**WHAT TO WORK ON**
Return each line below exactly as it reads, and omit any image in it.

** Opening MATERIAL SHOWN block **

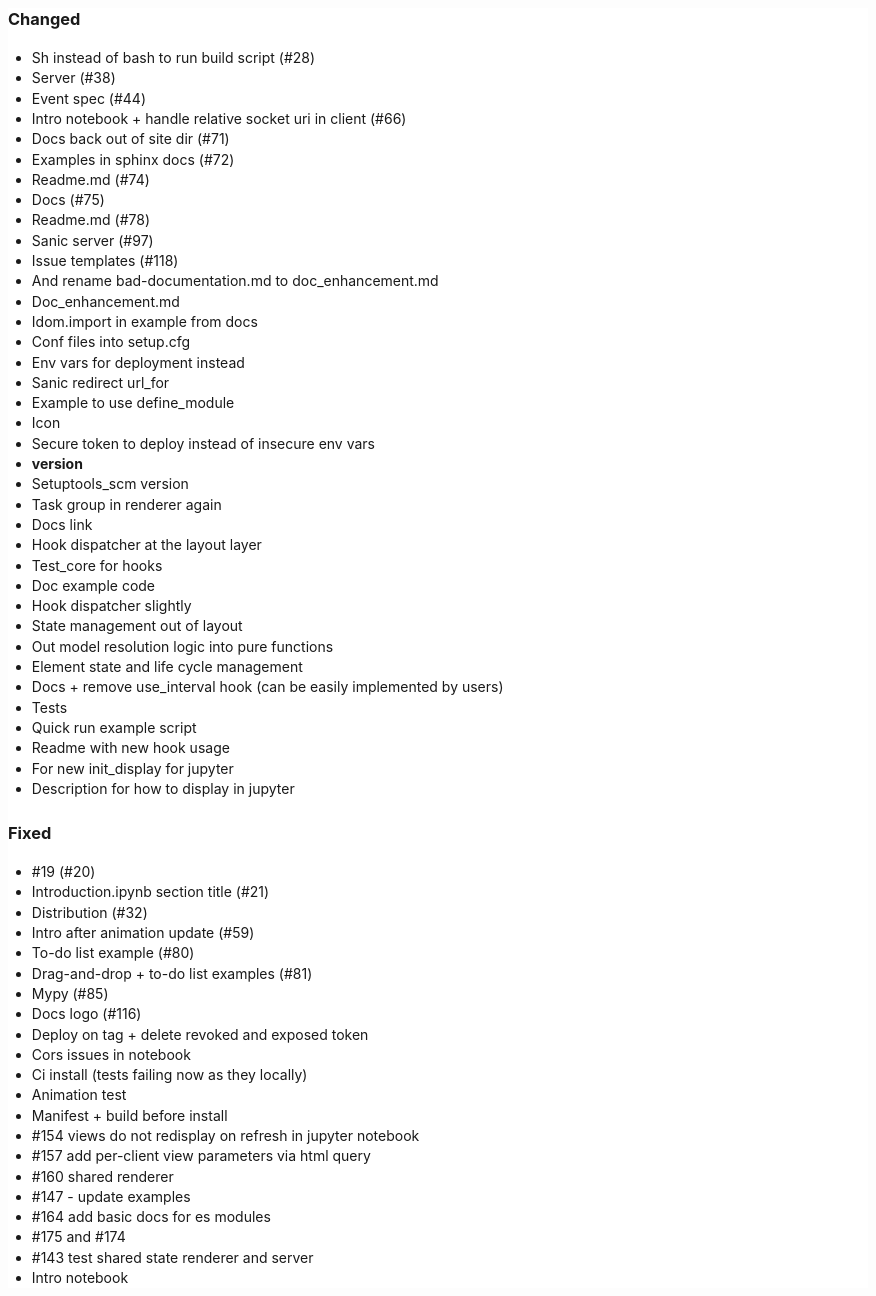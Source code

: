 ### Changed

* Sh instead of bash to run build script (#28)
* Server (#38)
* Event spec (#44)
* Intro notebook + handle relative socket uri in client (#66)
* Docs back out of site dir (#71)
* Examples in sphinx docs (#72)
* Readme.md (#74)
* Docs (#75)
* Readme.md (#78)
* Sanic server (#97)
* Issue templates (#118)
* And rename bad-documentation.md to doc_enhancement.md
* Doc_enhancement.md
* Idom.import in example from docs
* Conf files into setup.cfg
* Env vars for deployment instead
* Sanic redirect url_for
* Example to use define_module
* Icon
* Secure token to deploy instead of insecure env vars
* __version__
* Setuptools_scm version
* Task group in renderer again
* Docs link
* Hook dispatcher at the layout layer
* Test_core for hooks
* Doc example code
* Hook dispatcher slightly
* State management out of layout
* Out model resolution logic into pure functions
* Element state and life cycle management
* Docs + remove use_interval hook (can be easily implemented by users)
* Tests
* Quick run example script
* Readme with new hook usage
* For new init_display for jupyter
* Description for how to display in jupyter

### Fixed

* #19 (#20)
* Introduction.ipynb section title (#21)
* Distribution (#32)
* Intro after animation update (#59)
* To-do list example (#80)
* Drag-and-drop + to-do list examples (#81)
* Mypy (#85)
* Docs logo (#116)
* Deploy on tag + delete revoked and exposed token
* Cors issues in notebook
* Ci install (tests failing now as they locally)
* Animation test
* Manifest + build before install
* #154 views do not redisplay on refresh in jupyter notebook
* #157 add per-client view parameters via html query
* #160 shared renderer
* #147 - update examples
* #164 add basic docs for es modules
* #175 and  #174
* #143 test shared state renderer and server
* Intro notebook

** Closing MATERIAL SHOWN block **

**THE COMPLETED TASK**
Source code

: ### Changed

* Sh instead of bash to run build script (#28)
* Server (#38)
* Event spec (#44)
* Intro notebook + handle relative socket uri in client (#66)
* Docs back out of site dir (#71)
* Examples in sphinx docs (#72)
* Readme.md (#74)
* Docs (#75)
* Readme.md (#78)
* Sanic server (#97)
* Issue templates (#118)
* And rename bad-documentation.md to doc_enhancement.md
* Doc_enhancement.md
* Idom.import in example from docs
* Conf files into setup.cfg
* Env vars for deployment instead
* Sanic redirect url_for
* Example to use define_module
* Icon
* Secure token to deploy instead of insecure env vars
* __version__
* Setuptools_scm version
* Task group in renderer again
* Docs link
* Hook dispatcher at the layout layer
* Test_core for hooks
* Doc example code
* Hook dispatcher slightly
* State management out of layout
* Out model resolution logic into pure functions
* Element state and life cycle management
* Docs + remove use_interval hook (can be easily implemented by users)
* Tests
* Quick run example script
* Readme with new hook usage
* For new init_display for jupyter
* Description for how to display in jupyter

### Fixed

* #19 (#20)
* Introduction.ipynb section title (#21)
* Distribution (#32)
* Intro after animation update (#59)
* To-do list example (#80)
* Drag-and-drop + to-do list examples (#81)
* Mypy (#85)
* Docs logo (#116)
* Deploy on tag + delete revoked and exposed token
* Cors issues in notebook
* Ci install (tests failing now as they locally)
* Animation test
* Manifest + build before install
* #154 views do not redisplay on refresh in jupyter notebook
* #157 add per-client view parameters via html query
* #160 shared renderer
* #147 - update examples
* #164 add basic docs for es modules
* #175 and  #174
* #143 test shared state renderer and server
* Intro notebook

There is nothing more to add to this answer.